U.S. law firms are not realistic if they think they can compete with technology firms and alternative legal services providers, according to Richard Rosenbaum, executive chairman of Greenberg Traurig.
One of the biggest reasons why is their inability to raise outside capital to invest in new technology or staffing models, Rosenbaum told Bloomberg Law.
But Greenberg Traurig believes it has a solution. It launched a subsidiary this week that it hopes will help Big Law firms take on their new competitors by borrowing a page out of their playbook. The subsidiary, called Recurve, will not practice law, and it will receive outside investment, including potentially from other law firms.
“For a U.S. law firm to say we are going to keep up with public companies, private equity-backed companies and other major technology players that have access to greater amounts of capital for technology and other major capital outlays is not realistic,” Rosenbaum told Bloomberg Law. “And by the way, nobody is doing it.”
Greenberg Traurig is positioning the new entity as a cheaper way for firms to offer ALSP-like services while retaining greater control over client relationships and avoiding the cost that comes with buying and building tech on their own.
By investing in Recurve’s “shared services” model, law firms would receive access to services offered by strategic partners in the technology, real estate and staffing industries that Rosenbaum said will be announced at a later date. That will help law firms focus on what Rosenbaum said is their core business: carving out practice groups where they are known to deliver “real excellence.”
“Instead of law firms focusing on what they are best at— which is being great law firms— they are spending time trying to keep up with innovation,” Rosenbaum said. “And that isn’t even the business they’re in.”
Large law firms are still formulating strategies to compete with ALSPs, which Thomson Reuters says took in $10.7 billion in revenue in 2017, up from $8.4 billion in 2015. These providers are not allowed to practice law inside the U.S., due to bar rules on firm ownership, but have still become tough competitors with firms for elements of client business.
Some large firms have developed branches that sell services traditionally provided by ALSPs.
Orrick Herrington & Sutcliffe, for instance, has focused on mastering legal tasks like due diligence and document review in a West Virginia operation. Reed Smith’s GravityStack sells proprietary legal technology through a software-as-a-service model. Bryan Cave Leighton Paisner’s Cantilever division sells legal operations consulting services to clients. Wilson Sonsini Goodrich & Rosati has a document automation subsidiary.

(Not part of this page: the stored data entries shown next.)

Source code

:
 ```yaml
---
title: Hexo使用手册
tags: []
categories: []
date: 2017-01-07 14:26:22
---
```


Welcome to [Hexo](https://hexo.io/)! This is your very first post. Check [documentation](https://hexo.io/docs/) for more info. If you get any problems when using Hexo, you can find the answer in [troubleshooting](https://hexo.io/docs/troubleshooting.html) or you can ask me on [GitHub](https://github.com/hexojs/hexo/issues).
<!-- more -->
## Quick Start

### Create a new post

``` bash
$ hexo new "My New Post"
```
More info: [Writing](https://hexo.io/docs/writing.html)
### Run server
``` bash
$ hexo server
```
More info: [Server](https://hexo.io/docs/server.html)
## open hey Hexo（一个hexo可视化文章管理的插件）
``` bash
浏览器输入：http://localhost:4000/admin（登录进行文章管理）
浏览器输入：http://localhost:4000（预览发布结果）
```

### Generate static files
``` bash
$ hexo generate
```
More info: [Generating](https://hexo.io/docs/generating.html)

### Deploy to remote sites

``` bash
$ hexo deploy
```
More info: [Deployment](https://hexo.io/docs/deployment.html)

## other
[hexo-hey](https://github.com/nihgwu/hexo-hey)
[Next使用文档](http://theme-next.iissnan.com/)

“Law firms for years thought they could control their own destiny, and that’s just not true anymore,” said Janet Stanton, a business consultant for law firms at Adam Smith Esq. “So I’m glad that law firms are exploring the alternative service provider market. It’s happening. Some will fail, and some will succeed. But that’s kind of life in business land.”
Rather than building technology, staffing or legal process outsourcing services itself, Recurve’s strategy envisions partnerships with existing businesses in those spaces.
Recurve’s expertise, Rosenbaum said, is knowing what types of services would solve specific client problems. Recurve’s staff of what it calls “architects” would build solutions to those problems without being tied to a specific firm.
“Today, when a client goes to a company or a law firm, they end up getting sold what that firm or that company owns,” Rosenbaum said. “Here, we are saying our job at Recurve, where people are independent of Greenberg Traurig, is to find the best solution to your problem, working closely with your trusted legal advisors.”